Tuvimos que tomar una decisión: es mejor castigar la riñonada durmiendo en el duro asfalto que perderla a cambio de un colchón y sábanas limpias. Necesité un trago para asimilar la situación. Los malos acontecimientos suelen pasar mejor por la garganta si los empujamos con un sorbo de cerveza fresquita. Mochila al hombro me arrastré hasta un bar cercano.
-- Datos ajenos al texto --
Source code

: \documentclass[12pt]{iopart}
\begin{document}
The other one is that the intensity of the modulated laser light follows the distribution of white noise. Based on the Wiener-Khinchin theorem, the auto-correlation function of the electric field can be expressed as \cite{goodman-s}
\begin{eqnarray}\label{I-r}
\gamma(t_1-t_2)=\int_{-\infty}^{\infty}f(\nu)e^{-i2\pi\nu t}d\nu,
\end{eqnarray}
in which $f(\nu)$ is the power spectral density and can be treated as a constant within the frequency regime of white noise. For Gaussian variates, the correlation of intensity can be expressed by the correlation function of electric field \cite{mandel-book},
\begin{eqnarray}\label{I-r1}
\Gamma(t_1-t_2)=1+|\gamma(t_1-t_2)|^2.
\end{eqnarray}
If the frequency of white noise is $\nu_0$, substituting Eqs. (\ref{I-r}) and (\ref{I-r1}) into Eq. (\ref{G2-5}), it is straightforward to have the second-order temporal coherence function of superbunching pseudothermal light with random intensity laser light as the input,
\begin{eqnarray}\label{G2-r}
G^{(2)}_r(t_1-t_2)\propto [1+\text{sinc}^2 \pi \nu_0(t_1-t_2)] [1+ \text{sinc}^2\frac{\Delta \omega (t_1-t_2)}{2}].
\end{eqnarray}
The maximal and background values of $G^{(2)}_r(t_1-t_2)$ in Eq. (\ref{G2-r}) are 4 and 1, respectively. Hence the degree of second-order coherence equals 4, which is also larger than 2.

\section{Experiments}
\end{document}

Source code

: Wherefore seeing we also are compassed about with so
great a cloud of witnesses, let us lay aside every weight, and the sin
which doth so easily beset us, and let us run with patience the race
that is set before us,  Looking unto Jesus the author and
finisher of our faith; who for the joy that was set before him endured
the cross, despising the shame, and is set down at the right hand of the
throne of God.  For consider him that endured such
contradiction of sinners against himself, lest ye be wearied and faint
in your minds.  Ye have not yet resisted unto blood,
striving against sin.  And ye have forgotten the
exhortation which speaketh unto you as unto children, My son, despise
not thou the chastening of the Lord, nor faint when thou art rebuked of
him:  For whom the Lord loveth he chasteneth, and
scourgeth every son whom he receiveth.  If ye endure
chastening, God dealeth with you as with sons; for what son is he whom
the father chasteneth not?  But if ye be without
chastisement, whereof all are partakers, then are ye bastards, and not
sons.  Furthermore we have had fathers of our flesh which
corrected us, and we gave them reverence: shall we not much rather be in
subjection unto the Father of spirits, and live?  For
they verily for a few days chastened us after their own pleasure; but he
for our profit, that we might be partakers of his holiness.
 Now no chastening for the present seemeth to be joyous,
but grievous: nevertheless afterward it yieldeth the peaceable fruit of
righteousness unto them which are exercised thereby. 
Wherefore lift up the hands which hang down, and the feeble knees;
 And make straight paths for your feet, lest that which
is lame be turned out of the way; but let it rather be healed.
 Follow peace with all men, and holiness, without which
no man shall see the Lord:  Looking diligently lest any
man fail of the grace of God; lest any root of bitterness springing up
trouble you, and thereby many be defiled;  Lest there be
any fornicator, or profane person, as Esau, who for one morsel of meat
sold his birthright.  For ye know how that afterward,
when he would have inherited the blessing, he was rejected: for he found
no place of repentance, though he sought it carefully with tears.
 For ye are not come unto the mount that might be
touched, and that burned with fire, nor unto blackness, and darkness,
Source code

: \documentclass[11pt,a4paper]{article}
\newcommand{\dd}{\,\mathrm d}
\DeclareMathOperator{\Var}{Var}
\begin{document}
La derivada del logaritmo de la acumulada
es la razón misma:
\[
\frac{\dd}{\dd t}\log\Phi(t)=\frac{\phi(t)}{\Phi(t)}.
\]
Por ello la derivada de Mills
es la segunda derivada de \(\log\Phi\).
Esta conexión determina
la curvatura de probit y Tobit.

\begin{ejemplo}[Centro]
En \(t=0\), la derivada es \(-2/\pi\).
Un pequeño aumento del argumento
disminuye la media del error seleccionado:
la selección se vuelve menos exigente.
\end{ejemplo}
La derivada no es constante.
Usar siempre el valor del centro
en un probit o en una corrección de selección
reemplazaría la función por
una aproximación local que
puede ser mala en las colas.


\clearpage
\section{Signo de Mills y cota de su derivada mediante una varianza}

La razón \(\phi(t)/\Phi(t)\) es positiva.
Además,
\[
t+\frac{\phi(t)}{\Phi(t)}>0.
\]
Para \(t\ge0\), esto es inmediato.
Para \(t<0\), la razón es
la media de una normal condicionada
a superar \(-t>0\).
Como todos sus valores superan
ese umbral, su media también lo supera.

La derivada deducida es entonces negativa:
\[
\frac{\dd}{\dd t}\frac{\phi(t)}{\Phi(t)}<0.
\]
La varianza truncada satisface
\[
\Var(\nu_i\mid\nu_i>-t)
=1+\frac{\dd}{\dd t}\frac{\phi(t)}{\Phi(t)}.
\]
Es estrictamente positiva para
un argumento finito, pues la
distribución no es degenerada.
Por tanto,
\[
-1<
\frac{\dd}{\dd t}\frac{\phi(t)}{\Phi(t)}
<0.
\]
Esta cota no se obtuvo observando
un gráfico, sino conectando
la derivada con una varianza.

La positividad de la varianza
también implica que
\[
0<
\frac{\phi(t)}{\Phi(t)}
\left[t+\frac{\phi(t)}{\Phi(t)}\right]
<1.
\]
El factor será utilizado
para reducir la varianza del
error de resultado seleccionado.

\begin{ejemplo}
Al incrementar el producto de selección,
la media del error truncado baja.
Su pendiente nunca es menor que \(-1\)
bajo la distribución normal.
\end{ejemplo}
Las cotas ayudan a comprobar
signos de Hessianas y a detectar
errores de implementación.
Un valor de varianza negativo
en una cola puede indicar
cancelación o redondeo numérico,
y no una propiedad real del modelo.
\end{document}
Mientras me apoyaba en la barra del bar bebiendo rubia espumosa a tragos cortos y pausados se produjo el milagro. Se acercó una camarera y en un tono confidencial pero amigable me dijo que si estábamos buscando alojamiento, ella podía ayudarme. Con voz amarga le repliqué que no tenía dinero para pagar una cama en el único hotel del pueblo. Ella respondió primero con una sonrisa y después aclaró que una amiga suya alquilaba habitaciones a un módico precio. Eso era mejor que dormir al raso. Aceptamos.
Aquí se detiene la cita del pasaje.